§ Source material:
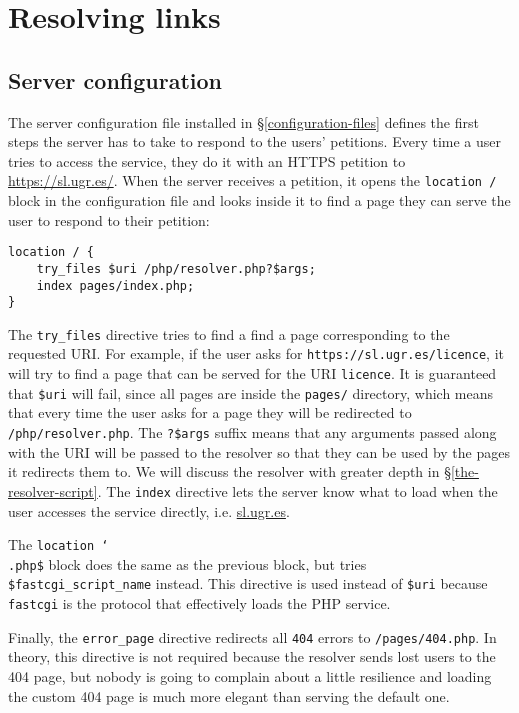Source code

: \chapter{Resolving links}\label{resolving-links}

\section{Server configuration}\label{server-configuration}

The server configuration file installed in \S\ref{configuration-files} defines the first steps the server has to take to respond to the users' petitions.
Every time a user tries to access the service, they do it with an HTTPS petition to \url{https://sl.ugr.es/}.
When the server receives a petition, it opens the \texttt{location /} block in the configuration file and looks inside it to find a page they can serve the user to respond to their petition:

\begin{lstlisting}
location / {
	try_files $uri /php/resolver.php?$args;
	index pages/index.php;
}
\end{lstlisting}

The \texttt{try\_files} directive tries to find a find a page corresponding to the requested URI.
For example, if the user asks for \texttt{https://sl.ugr.es/licence}, it will try to find a page that can be served for the URI \texttt{licence}.
It is guaranteed that \texttt{\$uri} will fail, since all pages are inside the \texttt{pages/} directory, which means that every time the user asks for a page they will be redirected to \texttt{/php/resolver.php}.
The \texttt{?\$args} suffix means that any arguments passed along with the URI will be passed to the resolver so that they can be used by the pages it redirects them to.
We will discuss the resolver with greater depth in \S\ref{the-resolver-script}.
The \texttt{index} directive lets the server know what to load when the user accesses the service directly, i.e. \url{sl.ugr.es}.

The \texttt{location \mysim\char`\\.php\$} block does the same as the previous block, but tries \texttt{\$fastcgi\_script\_name} instead.
This directive is used instead of \texttt{\$uri} because \texttt{fastcgi} is the protocol that effectively loads the PHP service.

Finally, the \texttt{error\_page} directive redirects all \texttt{404} errors to \texttt{/pages/404.php}.
In theory, this directive is not required because the resolver sends lost users to the 404 page, but nobody is going to complain about a little resilience and loading the custom 404 page is much more elegant than serving the default one.


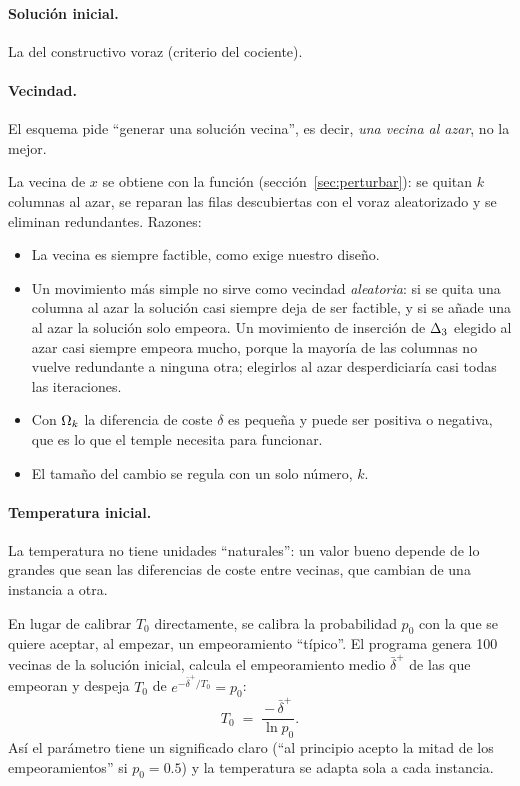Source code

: \paragraph{Solución inicial.} La del constructivo voraz (criterio del cociente).

\paragraph{Vecindad.} El esquema pide ``generar una solución vecina'', es decir, \emph{una
vecina al azar}, no la mejor.

\begin{decision}
La vecina de $x$ se obtiene con la función  (sección~\ref{sec:perturbar}): se
quitan $k$ columnas al azar, se reparan las filas descubiertas con el voraz aleatorizado y se
eliminan redundantes. Razones:
\begin{itemize}[itemsep=0pt]
  \item La vecina es siempre factible, como exige nuestro diseño.
  \item Un movimiento más simple no sirve como vecindad \emph{aleatoria}: si se quita una
        columna al azar la solución casi siempre deja de ser factible, y si se añade una al
        azar la solución solo empeora. Un movimiento de inserción de $\Delta_{3}$ elegido al azar
        casi siempre empeora mucho, porque la mayoría de las columnas no vuelve redundante a
        ninguna otra; elegirlos al azar desperdiciaría casi todas las iteraciones.
  \item Con $\Omega_{k}$ la diferencia de coste $\delta$ es pequeña y puede ser positiva o
        negativa, que es lo que el temple necesita para funcionar.
  \item El tamaño del cambio se regula con un solo número, $k$.
\end{itemize}
\end{decision}

\paragraph{Temperatura inicial.} La temperatura no tiene unidades ``naturales'': un valor
bueno depende de lo grandes que sean las diferencias de coste entre vecinas, que cambian de
una instancia a otra.

\begin{decision}
En lugar de calibrar $T_0$ directamente, se calibra la probabilidad $p_0$ con la que se
quiere aceptar, al empezar, un empeoramiento ``típico''. El programa genera 100 vecinas de la
solución inicial, calcula el empeoramiento medio $\bar\delta^{+}$ de las que empeoran y
despeja $T_0$ de $e^{-\bar\delta^{+}/T_0}=p_0$:
\[
   T_0 \;=\; \frac{-\,\bar\delta^{+}}{\ln p_0}.
\]
Así el parámetro tiene un significado claro (``al principio acepto la mitad de los
empeoramientos'' si $p_0=0.5$) y la temperatura se adapta sola a cada instancia.
\end{decision}

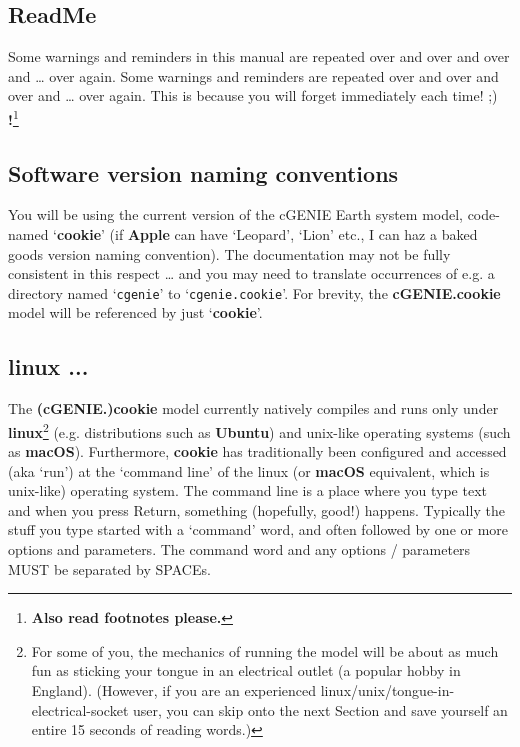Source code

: \subsection*{ReadMe}

Some warnings and reminders in this manual are repeated over and over and over and … over again.
Some warnings and reminders are repeated over and over and over and … over again.
This is because you will forget immediately each time! ;)
\\\textbf{!}\footnote{\textbf{Also read footnotes please.}}


\subsection*{Software version naming conventions}

You will be using the current version of the cGENIE Earth system model, code-named ‘\textbf{cookie}’ (if \textbf{Apple} can have ‘Leopard’, ‘Lion’ etc., I can haz a baked goods version naming convention). The documentation may not be fully consistent in this respect … and you may need to translate occurrences of e.g. a directory named ‘\texttt{cgenie}’ to ‘\texttt{cgenie.cookie}’. For brevity, the \textbf{cGENIE.cookie} model will be referenced by just ‘\textbf{cookie}’.


\subsection*{linux ...}

The \textbf{(cGENIE.)cookie} model currently natively compiles and runs only under \textbf{linux}\footnote{For some of you, the mechanics of running the model will be about as much fun as sticking your tongue in an electrical outlet (a popular hobby in England). (However, if you are an experienced linux/unix/tongue-in-electrical-socket user, you can skip onto the next Section and save yourself an entire 15 seconds of reading words.)} (e.g. distributions such as \textbf{Ubuntu}) and unix-like operating systems (such as \textbf{macOS}). Furthermore, \textbf{cookie} has traditionally been configured and accessed (aka ‘run') at the ‘command line’ of the linux (or \textbf{macOS} equivalent, which is unix-like) operating system. The command line is a place where you type text and when you press \small\textsf{Return}\normalsize, something (hopefully, good!) happens. Typically the stuff you type started with a ‘command’ word, and often followed by one or more options and parameters. The command word and any options / parameters MUST be separated by SPACEs.

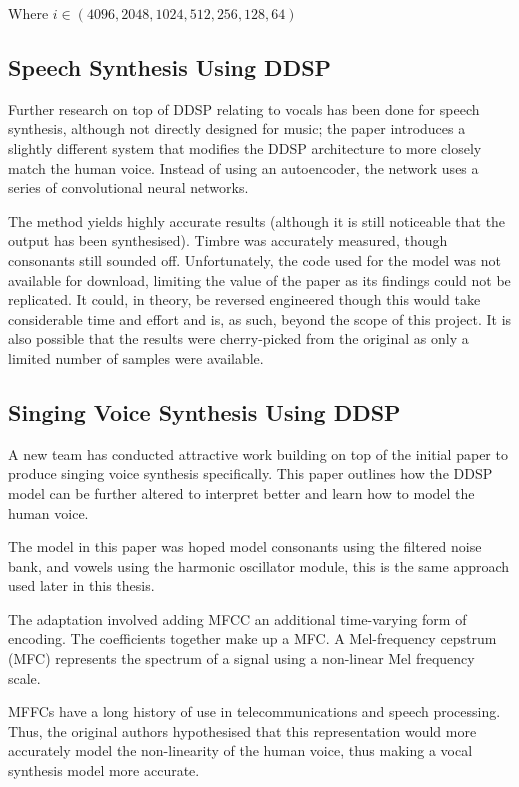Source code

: Where $i \in (4096, 2048, 1024, 512, 256, 128, 64)$

\subsection{Speech Synthesis Using DDSP}

Further research on top of DDSP relating to vocals has been done for speech synthesis, although not directly designed for music; the paper introduces a slightly different system that modifies the DDSP architecture to more closely match the human voice\cite{SpeechDDSP}. Instead of using an autoencoder, the network uses a series of convolutional neural networks.

The method yields highly accurate results (although it is still noticeable that the output has been synthesised). Timbre was accurately measured, though consonants still sounded off. Unfortunately, the code used for the model was not available for download, limiting the value of the paper as its findings could not be replicated. It could, in theory, be reversed engineered though this would take considerable time and effort and is, as such, beyond the scope of this project. It is also possible that the results were cherry-picked from the original as only a limited number of samples were available.

\subsection{Singing Voice Synthesis Using DDSP}
\label{sec:singing_voice_synthesis}

A new team has conducted attractive work building on top of the initial paper to produce singing voice synthesis\cite{SingingDDSP} specifically. This paper outlines how the DDSP model can be further altered to interpret better and learn how to model the human voice.

The model in this paper was hoped model consonants using the filtered noise bank, and vowels using the harmonic oscillator module, this is the same approach used later in this thesis.

The adaptation involved adding \acrfull{MFCC} an additional time-varying form of encoding. The coefficients together make up a \acrfull{MFC}. A Mel-frequency cepstrum (MFC) represents the spectrum of a signal using a non-linear Mel frequency scale.

MFFCs have a long history of use in telecommunications and speech processing\cite{MFCCHistory}. Thus, the original authors hypothesised that this representation would more accurately model the non-linearity of the human voice, thus making a vocal synthesis model more accurate.

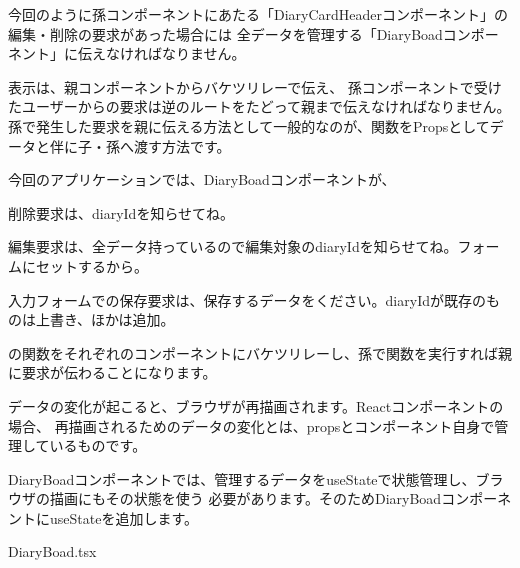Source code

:今回のように孫コンポーネントにあたる「DiaryCardHeaderコンポーネント」の編集・削除の要求があった場合には
全データを管理する「DiaryBoadコンポーネント」に伝えなければなりません。

\vspace*{\baselineskip}

表示は、親コンポーネントからバケツリレーで伝え、
孫コンポーネントで受けたユーザーからの要求は逆のルートをたどって親まで伝えなければなりません。
孫で発生した要求を親に伝える方法として一般的なのが、関数をPropsとしてデータと伴に子・孫へ渡す方法です。

\vspace*{\baselineskip}

今回のアプリケーションでは、DiaryBoadコンポーネントが、

\begin{starteritemize}
\item 削除要求は、diaryIdを知らせてね。
\item 編集要求は、全データ持っているので編集対象のdiaryIdを知らせてね。フォームにセットするから。
\item 入力フォームでの保存要求は、保存するデータをください。diaryIdが既存のものは上書き、ほかは追加。
\end{starteritemize}

の関数をそれぞれのコンポーネントにバケツリレーし、孫で関数を実行すれば親に要求が伝わることになります。

\vspace*{\baselineskip}

データの変化が起こると、ブラウザが再描画されます。Reactコンポーネントの場合、
再描画されるためのデータの変化とは、propsとコンポーネント自身で管理しているものです。

\vspace*{\baselineskip}

DiaryBoadコンポーネントでは、管理するデータをuseStateで状態管理し、ブラウザの描画にもその状態を使う
必要があります。そのためDiaryBoadコンポーネントにuseStateを追加します。

\def\startercodeblockfontsize{}
\begin{starterprogram}[]{DiaryBoad.tsx}\end{starterprogram}

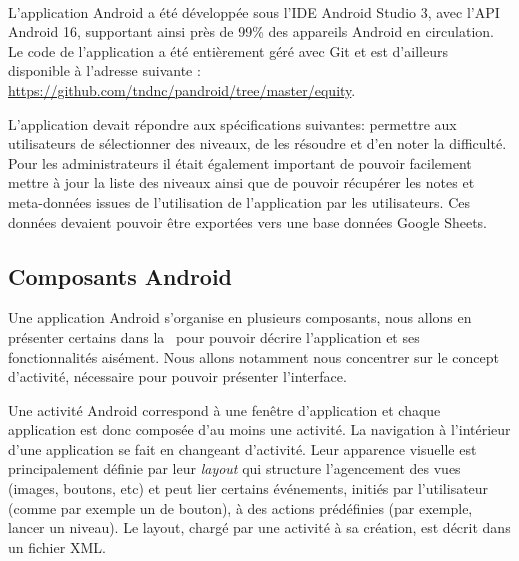 \documentclass[../main.tex]{subfiles}
\begin{document}
	\paragraph{}L'application Android a été développée sous l'IDE Android Studio 3, avec l'API Android 16, supportant ainsi près de 99\% des appareils Android en circulation. Le code de l'application a été entièrement géré avec Git et est d'ailleurs disponible à l'adresse suivante : \url{https://github.com/tndnc/pandroid/tree/master/equity}. 
	
	L'application devait répondre aux spécifications suivantes: permettre aux utilisateurs de sélectionner des niveaux, de les résoudre et d'en noter la difficulté. Pour les administrateurs il était également important de pouvoir facilement mettre à jour la liste des niveaux ainsi que de pouvoir récupérer les notes et meta-données issues de l'utilisation de l'application par les utilisateurs. Ces données devaient pouvoir être exportées vers une base données Google Sheets.
	
	\subsection{Composants Android}
	Une application Android s'organise en plusieurs composants, nous allons en présenter certains dans la~ pour pouvoir décrire l'application et ses fonctionnalités aisément. Nous allons notamment nous concentrer sur le concept d'activité, nécessaire pour pouvoir présenter l'interface.
	
	Une activité Android correspond à une fenêtre d'application et chaque application est donc composée d'au moins une activité. La navigation à l'intérieur d'une application se fait en changeant d'activité. Leur apparence visuelle est principalement définie par leur \textit{layout} qui structure l'agencement des vues (images, boutons, etc) et peut lier certains événements, initiés par l'utilisateur (comme par exemple un  de bouton), à des actions prédéfinies (par exemple, lancer un niveau). Le layout, chargé par une activité à sa création, est décrit dans un fichier XML.
	
\end{document}
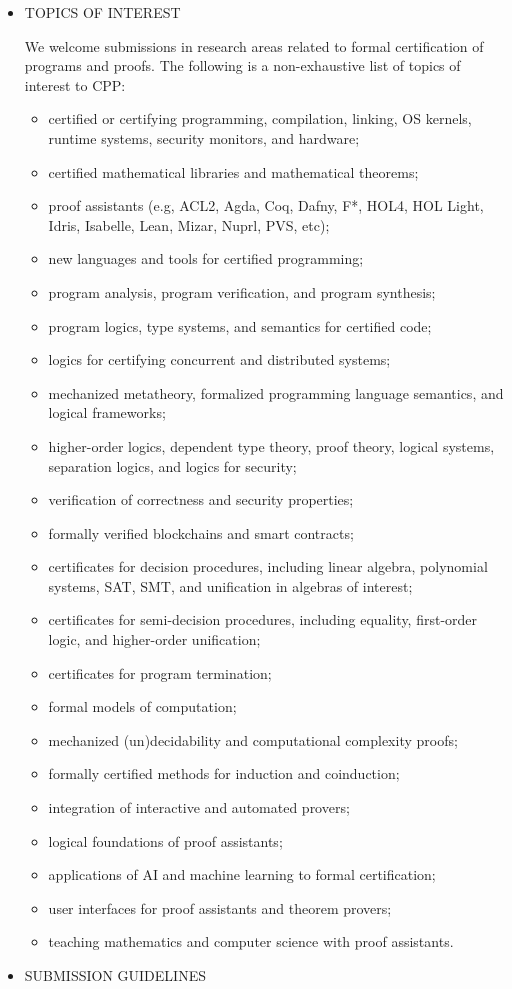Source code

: \documentclass[prodmode,acmtecs]{acmsmall} %
\begin{document}
\begin{itemize}
\item  TOPICS OF INTEREST 
 
  We welcome submissions in research areas related to formal certification of programs and proofs. The following is a non-exhaustive list of topics of interest to CPP: 
 
\begin{itemize}\item certified or certifying programming, compilation, linking, OS kernels, runtime systems, security monitors, and hardware; 
\item certified mathematical libraries and mathematical theorems; 
\item proof assistants (e.g, ACL2, Agda, Coq, Dafny, F*, HOL4, HOL Light, Idris, Isabelle, Lean, Mizar, Nuprl, PVS, etc); 
\item new languages and tools for certified programming; 
\item program analysis, program verification, and program synthesis; 
\item program logics, type systems, and semantics for certified code; 
\item logics for certifying concurrent and distributed systems; 
\item mechanized metatheory, formalized programming language semantics, and logical frameworks; 
\item higher-order logics, dependent type theory, proof theory, logical systems, separation logics, and logics for security; 
\item verification of correctness and security properties; 
\item formally verified blockchains and smart contracts; 
\item certificates for decision procedures, including linear algebra, polynomial systems, SAT, SMT, and unification in algebras of interest; 
\item certificates for semi-decision procedures, including equality, first-order logic, and higher-order unification; 
\item certificates for program termination; 
\item formal models of computation; 
\item mechanized (un)decidability and computational complexity proofs; 
\item formally certified methods for induction and coinduction; 
\item integration of interactive and automated provers; 
\item logical foundations of proof assistants; 
\item applications of AI and machine learning to formal certification; 
\item user interfaces for proof assistants and theorem provers; 
\item teaching mathematics and computer science with proof assistants.
\end{itemize} 
\item  SUBMISSION GUIDELINES 
 

\end{itemize}
\end{document}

§ Work task:
The number of lines above containing the word "inicial" is all that should be returned.

§ Your response:
3